DATA EXTRACT:
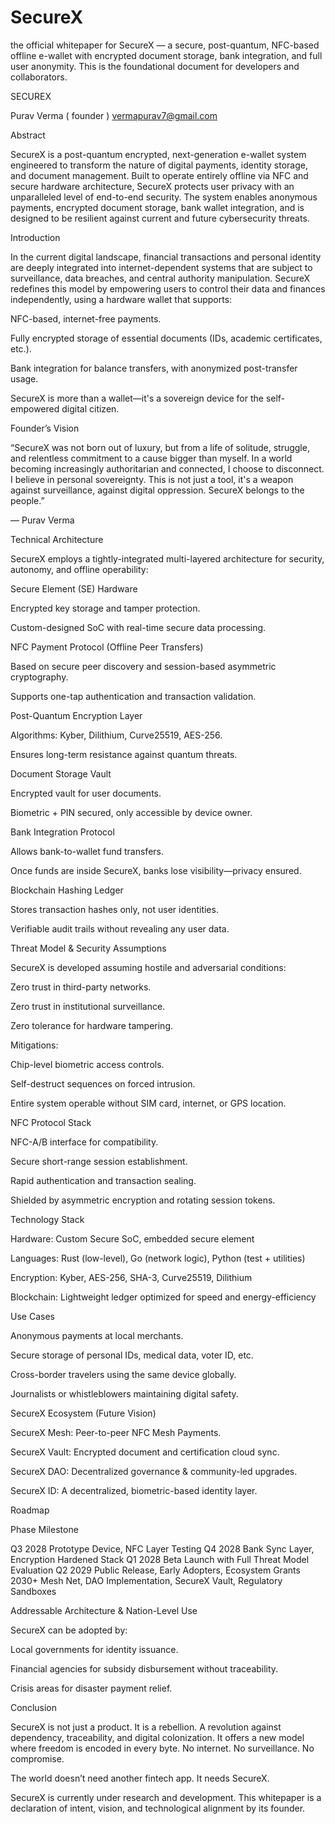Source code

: # SecureX
 the official whitepaper  for SecureX — a secure, post-quantum, NFC-based offline e-wallet with encrypted document storage, bank integration, and full user anonymity. This is the foundational document for developers and collaborators.


SECUREX

Purav Verma ( founder )
vermapurav7@gmail.com




Abstract

SecureX is a post-quantum encrypted, next-generation e-wallet system engineered to transform the nature of digital payments, identity storage, and document management. Built to operate entirely offline via NFC and secure hardware architecture, SecureX protects user privacy with an unparalleled level of end-to-end security. The system enables anonymous payments, encrypted document storage, bank wallet integration, and is designed to be resilient against current and future cybersecurity threats.



Introduction

In the current digital landscape, financial transactions and personal identity are deeply integrated into internet-dependent systems that are subject to surveillance, data breaches, and central authority manipulation. SecureX redefines this model by empowering users to control their data and finances independently, using a hardware wallet that supports:

NFC-based, internet-free payments.

Fully encrypted storage of essential documents (IDs, academic certificates, etc.).

Bank integration for balance transfers, with anonymized post-transfer usage.


SecureX is more than a wallet—it's a sovereign device for the self-empowered digital citizen.



Founder’s Vision

“SecureX was not born out of luxury, but from a life of solitude, struggle, and relentless commitment to a cause bigger than myself. In a world becoming increasingly authoritarian and connected, I choose to disconnect. I believe in personal sovereignty. This is not just a tool, it's a weapon against surveillance, against digital oppression. SecureX belongs to the people.”

— Purav Verma



Technical Architecture

SecureX employs a tightly-integrated multi-layered architecture for security, autonomy, and offline operability:

Secure Element (SE) Hardware

Encrypted key storage and tamper protection.

Custom-designed SoC with real-time secure data processing.


NFC Payment Protocol (Offline Peer Transfers)

Based on secure peer discovery and session-based asymmetric cryptography.

Supports one-tap authentication and transaction validation.


Post-Quantum Encryption Layer

Algorithms: Kyber, Dilithium, Curve25519, AES-256.

Ensures long-term resistance against quantum threats.


Document Storage Vault

Encrypted vault for user documents.

Biometric + PIN secured, only accessible by device owner.


Bank Integration Protocol

Allows bank-to-wallet fund transfers.

Once funds are inside SecureX, banks lose visibility—privacy ensured.


Blockchain Hashing Ledger

Stores transaction hashes only, not user identities.

Verifiable audit trails without revealing any user data.





Threat Model & Security Assumptions

SecureX is developed assuming hostile and adversarial conditions:

Zero trust in third-party networks.

Zero trust in institutional surveillance.

Zero tolerance for hardware tampering.


Mitigations:

Chip-level biometric access controls.

Self-destruct sequences on forced intrusion.

Entire system operable without SIM card, internet, or GPS location.




NFC Protocol Stack

NFC-A/B interface for compatibility.

Secure short-range session establishment.

Rapid authentication and transaction sealing.

Shielded by asymmetric encryption and rotating session tokens.




Technology Stack

Hardware: Custom Secure SoC, embedded secure element

Languages: Rust (low-level), Go (network logic), Python (test + utilities)

Encryption: Kyber, AES-256, SHA-3, Curve25519, Dilithium

Blockchain: Lightweight ledger optimized for speed and energy-efficiency




Use Cases

Anonymous payments at local merchants.

Secure storage of personal IDs, medical data, voter ID, etc.

Cross-border travelers using the same device globally.

Journalists or whistleblowers maintaining digital safety.




SecureX Ecosystem (Future Vision)

SecureX Mesh: Peer-to-peer NFC Mesh Payments.

SecureX Vault: Encrypted document and certification cloud sync.

SecureX DAO: Decentralized governance & community-led upgrades.

SecureX ID: A decentralized, biometric-based identity layer.



Roadmap

Phase	Milestone

Q3 2028	Prototype Device, NFC Layer Testing
Q4 2028	Bank Sync Layer, Encryption Hardened Stack
Q1 2028	Beta Launch with Full Threat Model Evaluation
Q2 2029	Public Release, Early Adopters, Ecosystem Grants
2030+	Mesh Net, DAO Implementation, SecureX Vault, Regulatory Sandboxes



Addressable Architecture & Nation-Level Use

SecureX can be adopted by:

Local governments for identity issuance.

Financial agencies for subsidy disbursement without traceability.

Crisis areas for disaster payment relief.




Conclusion

SecureX is not just a product. It is a rebellion. A revolution against dependency, traceability, and digital colonization. It offers a new model where freedom is encoded in every byte. No internet. No surveillance. No compromise.

The world doesn’t need another fintech app. It needs SecureX.



SecureX is currently under research and development. This whitepaper is a declaration of intent, vision, and technological alignment by its founder.

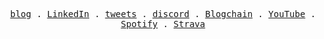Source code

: <p align="center">
  <samp>
    <a href="https://johnphilip.dev/articles">blog</a> .
    <a href="https://www.linkedin.com/in/amjohnphilip">LinkedIn</a> .
    <a href="https://www.twitter.com/amjohnphilip">tweets</a> .
    <a href="https://discordapp.com/users/Johnphilip#5036">discord</a> .
    <a href="https://blogchain.app/id/john">Blogchain</a> .
    <a href="https://www.youtube.com/@dxphilo">YouTube</a> .
    <a href="https://open.spotify.com/user/31uffwl7lnb4c25eummff3sbyoyu">Spotify</a> .
    <a href="https://www.strava.com/athletes/107180498">Strava</a>
  </samp>
</p>
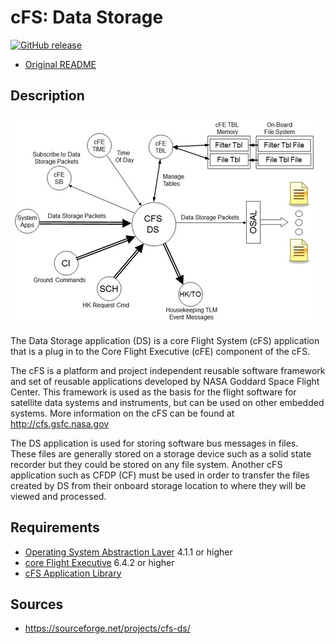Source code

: # cFS: Data Storage

[![GitHub release](https://img.shields.io/github/release/lassondesat/cfs-ds.svg)](https://github.com/lassondesat/cfs-ds/releases)

* [Original README](cfs-ds-app-OSS-readme.txt)

## Description

![CFS_DS_Context](docs/dox_src/users_guide/CFS_DS_Context.jpg)

The Data Storage application (DS) is a core Flight System (cFS) application that
is a plug in to the Core Flight Executive (cFE) component of the cFS.

The cFS is a platform and project independent reusable software framework and
set of reusable applications developed by NASA Goddard Space Flight Center. This
framework is used as the basis for the flight software for satellite data
systems and instruments, but can be used on other embedded systems. More
information on the cFS can be found at http://cfs.gsfc.nasa.gov

The DS application is used for storing software bus messages in files. These
files are generally stored on a storage device such as a solid state recorder
but they could be stored on any file system. Another cFS application such as
CFDP (CF) must be used in order to transfer the files created by DS from their
onboard storage location to where they will be viewed and processed.

## Requirements

* [Operating System Abstraction Layer][osal] 4.1.1 or higher
* [core Flight Executive][cfe] 6.4.2 or higher
* [cFS Application Library][cfs_lib]

## Sources

* https://sourceforge.net/projects/cfs-ds/

[osal]: https://github.com/lassondesat/osal
[cfe]: https://github.com/lassondesat/coreflightexec
[cfs_lib]: https://github.com/lassondesat/cfs_lib
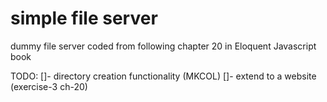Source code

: # simple file server
dummy file server coded from following chapter 20 in Eloquent Javascript book

TODO:
[]- directory creation functionality (MKCOL)
[]- extend to a website (exercise-3 ch-20)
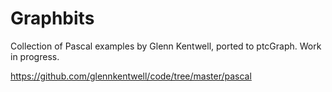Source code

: # Graphbits

Collection of Pascal examples by Glenn Kentwell, ported to ptcGraph. Work in progress.

https://github.com/glennkentwell/code/tree/master/pascal

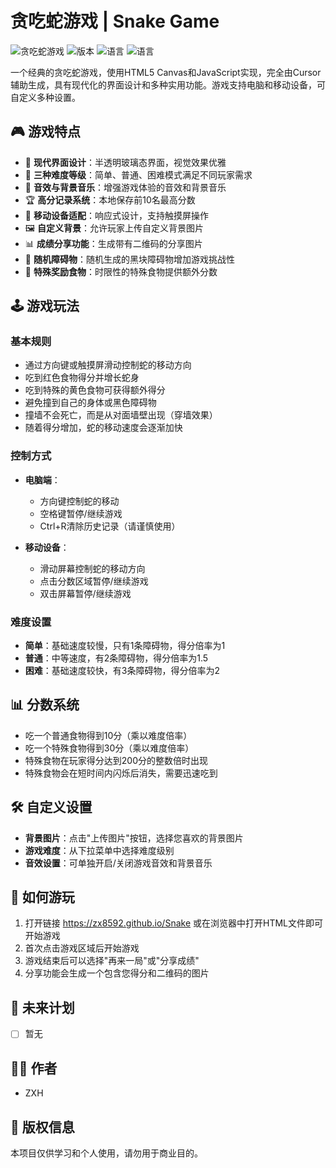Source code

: # 贪吃蛇游戏 | Snake Game

![贪吃蛇游戏](https://img.shields.io/badge/游戏-贪吃蛇-brightgreen) ![版本](https://img.shields.io/badge/版本-V1.1.0-blue) ![语言](https://img.shields.io/badge/HTML-CSS-orange) ![语言](https://img.shields.io/badge/JavaScript-yellow)

一个经典的贪吃蛇游戏，使用HTML5 Canvas和JavaScript实现，完全由Cursor辅助生成，具有现代化的界面设计和多种实用功能。游戏支持电脑和移动设备，可自定义多种设置。

## 🎮 游戏特点

- 💎 **现代界面设计**：半透明玻璃态界面，视觉效果优雅
- 🎯 **三种难度等级**：简单、普通、困难模式满足不同玩家需求
- 🎵 **音效与背景音乐**：增强游戏体验的音效和背景音乐
- 🏆 **高分记录系统**：本地保存前10名最高分数
- 📱 **移动设备适配**：响应式设计，支持触摸屏操作
- 🖼️ **自定义背景**：允许玩家上传自定义背景图片
- 📊 **成绩分享功能**：生成带有二维码的分享图片
- 🧱 **随机障碍物**：随机生成的黑块障碍物增加游戏挑战性
- 🌈 **特殊奖励食物**：时限性的特殊食物提供额外分数

## 🕹️ 游戏玩法

### 基本规则
- 通过方向键或触摸屏滑动控制蛇的移动方向
- 吃到红色食物得分并增长蛇身
- 吃到特殊的黄色食物可获得额外得分
- 避免撞到自己的身体或黑色障碍物
- 撞墙不会死亡，而是从对面墙壁出现（穿墙效果）
- 随着得分增加，蛇的移动速度会逐渐加快

### 控制方式
- **电脑端**：
  - 方向键控制蛇的移动
  - 空格键暂停/继续游戏
  - Ctrl+R清除历史记录（请谨慎使用）
  
- **移动设备**：
  - 滑动屏幕控制蛇的移动方向
  - 点击分数区域暂停/继续游戏
  - 双击屏幕暂停/继续游戏

### 难度设置
- **简单**：基础速度较慢，只有1条障碍物，得分倍率为1
- **普通**：中等速度，有2条障碍物，得分倍率为1.5
- **困难**：基础速度较快，有3条障碍物，得分倍率为2

## 📊 分数系统

- 吃一个普通食物得到10分（乘以难度倍率）
- 吃一个特殊食物得到30分（乘以难度倍率）
- 特殊食物在玩家得分达到200分的整数倍时出现
- 特殊食物会在短时间内闪烁后消失，需要迅速吃到

## 🛠️ 自定义设置

- **背景图片**：点击"上传图片"按钮，选择您喜欢的背景图片
- **游戏难度**：从下拉菜单中选择难度级别
- **音效设置**：可单独开启/关闭游戏音效和背景音乐

## 📱 如何游玩

1. 打开链接 https://zx8592.github.io/Snake 或在浏览器中打开HTML文件即可开始游戏
2. 首次点击游戏区域后开始游戏
3. 游戏结束后可以选择"再来一局"或"分享成绩"
4. 分享功能会生成一个包含您得分和二维码的图片

## 🔮 未来计划

- [ ] 暂无

## 👨‍💻 作者

- ZXH

## 📝 版权信息

本项目仅供学习和个人使用，请勿用于商业目的。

WORK INSTRUCTION:
Reproduce, word for word and in full, only the lines above that start at the line with "the official whitepaper" and run through the line with "vermapurav7@gmail.com", both ends included.

EXERCISE ANSWER:
 the official whitepaper  for SecureX — a secure, post-quantum, NFC-based offline e-wallet with encrypted document storage, bank integration, and full user anonymity. This is the foundational document for developers and collaborators.


SECUREX

Purav Verma ( founder )
vermapurav7@gmail.com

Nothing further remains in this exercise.